14話:ほんま人間は強情どすなあ〜。
あかんたれとの生活にも少し慣れてきたとある日、鬼婆が来はりましてん。
ほんま、何回みてもこの顔は慣れへんわ。どんな悪行重ねはったらそない怖あ顔になりはるんどす?
しかも、うちは嫌やいうとんのに、めっちゃしつこいんどす! 辞めえ言うてんのに顔近づけて来るさかい、気い悪うなって引っ掻いたったんよ、ほならめっちゃ驚いてはりましてな。
驚きたいんわこっちどす! その怖あ顔をうちに近づけんといくれへん? そんな文句言うとったら、それがいけ好かんかったんか、鬼婆は何を思ったんか、あかんたれに紐渡しよってん。それどないしはりますの? そう思いよったらなんかうちの尻尾にくくりつけてきはりますやん!?
いや、ほんま意味わからへんどすけど、あかんたれはなんやそれで満足しきった顔してはりますし、自分じゃとりゃしまへん。
ほんま堪忍どすえ。しかもチリンチリンうるさくて、邪魔なんどす。それ取りとうて四苦八苦しとったら遊んどる思いはってな、ようやく取れたわ! って安堵したんも束の間、まーたつけはりますねん。ほんま参りましたわ。
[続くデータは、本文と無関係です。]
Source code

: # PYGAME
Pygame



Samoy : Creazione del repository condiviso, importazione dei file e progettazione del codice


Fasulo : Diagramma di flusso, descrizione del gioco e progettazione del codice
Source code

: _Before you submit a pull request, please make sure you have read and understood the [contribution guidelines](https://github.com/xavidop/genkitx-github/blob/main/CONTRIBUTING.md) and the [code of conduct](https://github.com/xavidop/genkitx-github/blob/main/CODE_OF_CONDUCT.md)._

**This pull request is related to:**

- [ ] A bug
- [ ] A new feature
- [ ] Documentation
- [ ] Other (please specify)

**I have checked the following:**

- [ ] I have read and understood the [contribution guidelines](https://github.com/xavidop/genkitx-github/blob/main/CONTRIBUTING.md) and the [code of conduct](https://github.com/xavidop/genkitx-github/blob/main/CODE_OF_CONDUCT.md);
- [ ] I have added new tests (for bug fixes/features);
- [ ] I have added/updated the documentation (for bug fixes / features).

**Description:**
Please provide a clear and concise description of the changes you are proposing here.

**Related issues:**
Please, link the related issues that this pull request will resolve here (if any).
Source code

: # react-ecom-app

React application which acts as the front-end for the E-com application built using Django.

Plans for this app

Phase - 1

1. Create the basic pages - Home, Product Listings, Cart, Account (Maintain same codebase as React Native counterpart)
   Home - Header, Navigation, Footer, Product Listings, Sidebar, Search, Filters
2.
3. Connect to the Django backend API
いらんことせんでくれはります? そう文句言うても、人間にはうちの言葉は通じひんらしいんよ。なんや意味わからんこと言うてうちのことを撫でるだけどす。
いや、取れ言うとんやさかい取ってくれてもええんちゃいますの? そう言うてもあかんたれも鬼婆もケタケタと笑うだけどす。
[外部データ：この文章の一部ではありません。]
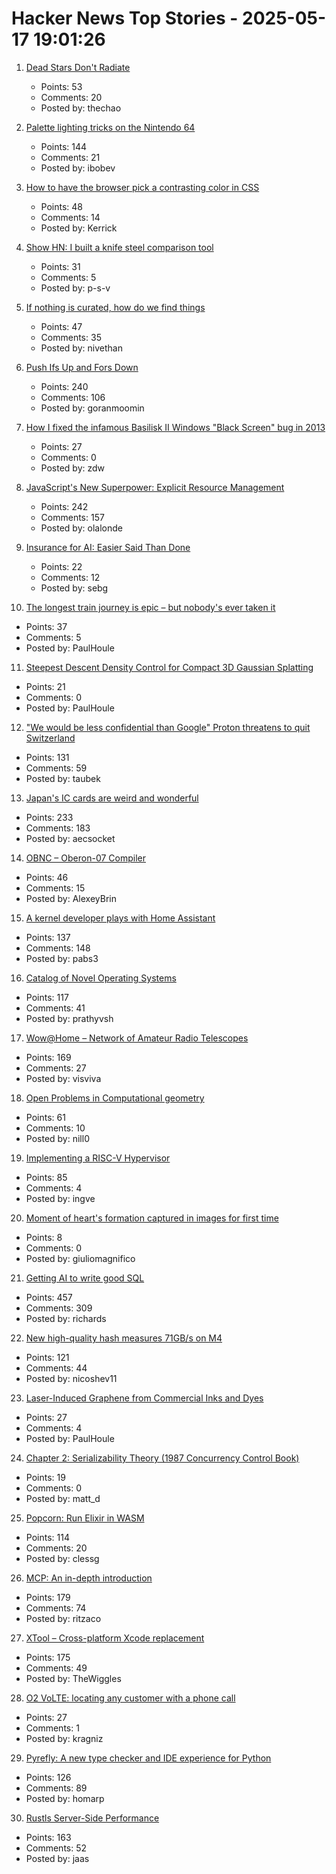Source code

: # Hacker News Top Stories - 2025-05-17 19:01:26

1. [Dead Stars Don't Radiate](https://johncarlosbaez.wordpress.com/2025/05/17/dead-stars-dont-radiate-and-shrink/)
   - Points: 53
   - Comments: 20
   - Posted by: thechao

2. [Palette lighting tricks on the Nintendo 64](https://30fps.net/pages/palette-lighting-tricks-n64/)
   - Points: 144
   - Comments: 21
   - Posted by: ibobev

3. [How to have the browser pick a contrasting color in CSS](https://webkit.org/blog/16929/contrast-color/)
   - Points: 48
   - Comments: 14
   - Posted by: Kerrick

4. [Show HN: I built a knife steel comparison tool](https://new.knife.day/blog/knife-steel-comparisons/all)
   - Points: 31
   - Comments: 5
   - Posted by: p-s-v

5. [If nothing is curated, how do we find things](https://tadaima.bearblog.dev/if-nothing-is-curated-how-do-we-find-things/)
   - Points: 47
   - Comments: 35
   - Posted by: nivethan

6. [Push Ifs Up and Fors Down](https://matklad.github.io/2023/11/15/push-ifs-up-and-fors-down.html)
   - Points: 240
   - Comments: 106
   - Posted by: goranmoomin

7. [How I fixed the infamous Basilisk II Windows "Black Screen" bug in 2013](https://www.downtowndougbrown.com/2025/05/how-i-fixed-the-infamous-basilisk-ii-windows-black-screen-bug-in-2013/)
   - Points: 27
   - Comments: 0
   - Posted by: zdw

8. [JavaScript's New Superpower: Explicit Resource Management](https://v8.dev/features/explicit-resource-management)
   - Points: 242
   - Comments: 157
   - Posted by: olalonde

9. [Insurance for AI: Easier Said Than Done](https://loeber.substack.com/p/24-insurance-for-ai-easier-said-than)
   - Points: 22
   - Comments: 12
   - Posted by: sebg

10. [The longest train journey is epic – but nobody's ever taken it](https://bigthink.com/strange-maps/portugal-to-singapore-train/)
   - Points: 37
   - Comments: 5
   - Posted by: PaulHoule

11. [Steepest Descent Density Control for Compact 3D Gaussian Splatting](https://arxiv.org/abs/2505.05587)
   - Points: 21
   - Comments: 0
   - Posted by: PaulHoule

12. ["We would be less confidential than Google" Proton threatens to quit Switzerland](https://www.techradar.com/vpn/vpn-privacy-security/we-would-be-less-confidential-than-google-proton-threatens-to-quit-switzerland-over-new-surveillance-law)
   - Points: 131
   - Comments: 59
   - Posted by: taubek

13. [Japan's IC cards are weird and wonderful](https://aruarian.dance/blog/japan-ic-cards/)
   - Points: 233
   - Comments: 183
   - Posted by: aecsocket

14. [OBNC – Oberon-07 Compiler](https://miasap.se/obnc/)
   - Points: 46
   - Comments: 15
   - Posted by: AlexeyBrin

15. [A kernel developer plays with Home Assistant](https://lwn.net/SubscriberLink/1017720/7155ecb9602e9ef2/)
   - Points: 137
   - Comments: 148
   - Posted by: pabs3

16. [Catalog of Novel Operating Systems](https://github.com/prathyvsh/os-catalog)
   - Points: 117
   - Comments: 41
   - Posted by: prathyvsh

17. [Wow@Home – Network of Amateur Radio Telescopes](https://phl.upr.edu/wow/outreach)
   - Points: 169
   - Comments: 27
   - Posted by: visviva

18. [Open Problems in Computational geometry](https://topp.openproblem.net/)
   - Points: 61
   - Comments: 10
   - Posted by: nill0

19. [Implementing a RISC-V Hypervisor](https://seiya.me/blog/riscv-hypervisor)
   - Points: 85
   - Comments: 4
   - Posted by: ingve

20. [Moment of heart's formation captured in images for first time](https://www.theguardian.com/science/2025/may/13/heart-cells-mouse-embryo-science-research)
   - Points: 8
   - Comments: 0
   - Posted by: giuliomagnifico

21. [Getting AI to write good SQL](https://cloud.google.com/blog/products/databases/techniques-for-improving-text-to-sql)
   - Points: 457
   - Comments: 309
   - Posted by: richards

22. [New high-quality hash measures 71GB/s on M4](https://github.com/Nicoshev/rapidhash)
   - Points: 121
   - Comments: 44
   - Posted by: nicoshev11

23. [Laser-Induced Graphene from Commercial Inks and Dyes](https://advanced.onlinelibrary.wiley.com/doi/10.1002/advs.202412167)
   - Points: 27
   - Comments: 4
   - Posted by: PaulHoule

24. [Chapter 2: Serializability Theory (1987 Concurrency Control Book)](http://muratbuffalo.blogspot.com/2025/05/chapter-2-serializability-theory.html)
   - Points: 19
   - Comments: 0
   - Posted by: matt_d

25. [Popcorn: Run Elixir in WASM](https://popcorn.swmansion.com/)
   - Points: 114
   - Comments: 20
   - Posted by: clessg

26. [MCP: An in-depth introduction](https://www.speakeasy.com/mcp/mcp-tutorial)
   - Points: 179
   - Comments: 74
   - Posted by: ritzaco

27. [XTool – Cross-platform Xcode replacement](https://github.com/xtool-org/xtool)
   - Points: 175
   - Comments: 49
   - Posted by: TheWiggles

28. [O2 VoLTE: locating any customer with a phone call](https://mastdatabase.co.uk/blog/2025/05/o2-expose-customer-location-call-4g/)
   - Points: 27
   - Comments: 1
   - Posted by: kragniz

29. [Pyrefly: A new type checker and IDE experience for Python](https://engineering.fb.com/2025/05/15/developer-tools/introducing-pyrefly-a-new-type-checker-and-ide-experience-for-python/)
   - Points: 126
   - Comments: 89
   - Posted by: homarp

30. [Rustls Server-Side Performance](https://www.memorysafety.org/blog/rustls-server-perf/)
   - Points: 163
   - Comments: 52
   - Posted by: jaas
ほんま人間は自由奔放すぎて困りますわ。もうちょいうちら猫のことも理解してくれはってもええんちゃいます? まあ、そないな文句言うたところで意味もないことは薄々気いついてきたわけやし、うちがあかんたれ達に合わせたったらなあかんのやろ。しゃあないな〜。
そんな感じで、うちはこの件諦めたんどす。